Meltzoff A N
Department of Psychology, University of Washington, Seattle 98195.
Ann N Y Acad Sci. 1990;608:1-31; discussion 31-7. doi: 10.1111/j.1749-6632.1990.tb48889.x.
This chapter began with a query about whether there was any content to an enterprise called "developmental cognitive science," and if so, whether the findings could inform work in adult cognition and neuropsychology. Both questions can now be answered in the affirmative. Evidence has been marshaled from infant studies concerning five topics of enduring interest in the cognitive and neuro-sciences: cross-modal integration, imitation, the coordination of perception and action, memory, and representation. The data show that young human infants can detect equivalences between information picked up by different sensory modalities. This was demonstrated both in tactual-visual perception of objects and auditory-visual perception of speech. Results also show that perception and production are intertwined literally from the earliest phases of infancy, with 4-month-olds demonstrating vocal imitation and newborns reproducing elementary gestures they saw an adult perform. There seems to be a transparency between the perceptual and motor systems, and it is conceivable that they may draw on the same internal code. Infants' proclivity to imitate was used to investigate early memory. It was found that young infants were not constrained to immediate mimicry, but could imitate after significant delays. The findings support the inference that infants, perhaps as early as birth, have a functioning memory system that cannot be reduced to "habit formation" or an exclusively "procedural memory." It was proposed instead that there is a kernel of some higher level memory system right from the earliest phases of human infancy. This does not imply that there is no development in the representational world of infants. Data were reviewed suggesting that there is a watershed transformation in childhood cognition at about 18 months of age. However, this is not a change from a stage in which there was a purely sensorimotor or habit-based system. Rather the development was characterized as a shift from using empirical or experience-based representations to using hypothetical representations, which concern possible realities. This developmental shift allows children to project into the future "what must be" and deduce from the past "what must have been," in advance of, and sometimes in the absence of, strictly perceptual evidence. This capacity provides the underpinnings for the conduct of science itself. Its origins are to be found in infancy.
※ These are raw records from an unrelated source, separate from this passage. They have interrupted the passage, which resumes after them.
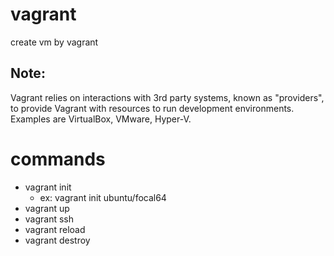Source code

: # vagrant
create vm by vagrant

## Note:

Vagrant relies on interactions with 3rd party systems, known as
"providers", to provide Vagrant with resources to run development
environments. Examples are VirtualBox, VMware, Hyper-V.

# commands

- vagrant init
    - ex: vagrant init ubuntu/focal64
- vagrant up
- vagrant ssh
- vagrant reload
- vagrant destroy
名为“发展认知科学”的学科是否有实质内容?如果有,其研究结果能否为成人认知和神经心理学领域的工作提供参考?现在,这两个问题的答案都是肯定的。从婴儿研究中整理出的证据涉及认知科学和神经科学长期关注的五个主题:跨模态整合、模仿、感知与行动的协调、记忆和表征。数据表明,人类幼儿能够察觉到通过不同感官模态获取的信息之间的等效性。这在物体的触觉 - 视觉感知以及语音的听觉 - 视觉感知中都得到了证明。研究结果还表明,从婴儿期的最早阶段起,感知和行为就紧密相连,4个月大的婴儿就能进行声音模仿,新生儿也能重现他们看到成人做出的基本手势。感知系统和运动系统之间似乎存在一种透明度,并且可以想象它们可能使用相同的内部代码。婴儿的模仿倾向被用于研究早期记忆。研究发现,幼儿并不局限于即时模仿,而是能够在显著延迟后进行模仿。这些发现支持了这样的推断:婴儿可能早在出生时就拥有一个运作的记忆系统,该系统不能简单归结为“习惯形成”或单纯的“程序性记忆”。相反,有人提出,从人类婴儿期的最早阶段起就存在某种更高层次记忆系统的核心。这并不意味着婴儿的表征世界没有发展。回顾的数据表明,在大约18个月大时,儿童认知会发生一个分水岭式的转变。然而,这并非是从一个纯粹基于感觉运动或习惯的系统阶段转变而来。相反,这种发展的特点是从使用基于经验或体验的表征转变为使用涉及可能现实的假设性表征。这种发展转变使儿童能够在没有严格感知证据的情况下,甚至有时在没有感知证据的情况下,提前推测未来“必然是什么”,并从过去推断“必然已经是什么”。这种能力为科学本身的开展提供了基础。其根源可以追溯到婴儿期。